Collected data:
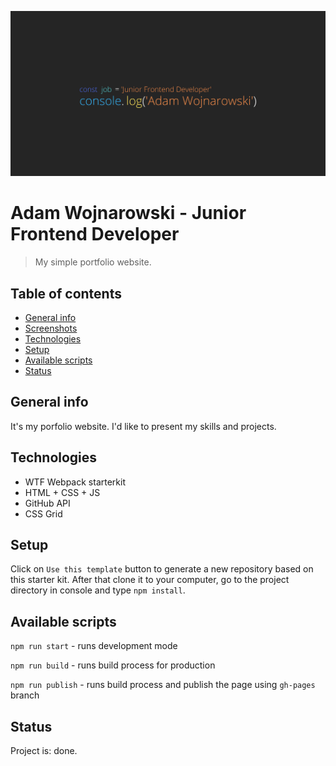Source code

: ![cover](gh/readme-image.png)

# Adam Wojnarowski - Junior Frontend Developer
> My simple portfolio website.

## Table of contents
* [General info](#general-info)
* [Screenshots](#screenshots)
* [Technologies](#technologies)
* [Setup](#setup)
* [Available scripts](#available-scripts)
* [Status](#status)

## General info
It's my porfolio website. I'd like to present my skills and projects. 

## Technologies
* WTF Webpack starterkit
* HTML + CSS + JS
* GitHub API
* CSS Grid

## Setup
Click on `Use this template` button to generate a new repository based on this starter kit. After that clone it to your computer, go to the project directory in console and type `npm install`.

## Available scripts

`npm run start` - runs development mode

`npm run build` - runs build process for production

`npm run publish` - runs build process and publish the page using `gh-pages` branch

## Status
Project is: done.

How to complete this task: Lines holding "build": copy each one from the records above.

Written answer:
`npm run build` - runs build process for production
`npm run publish` - runs build process and publish the page using `gh-pages` branch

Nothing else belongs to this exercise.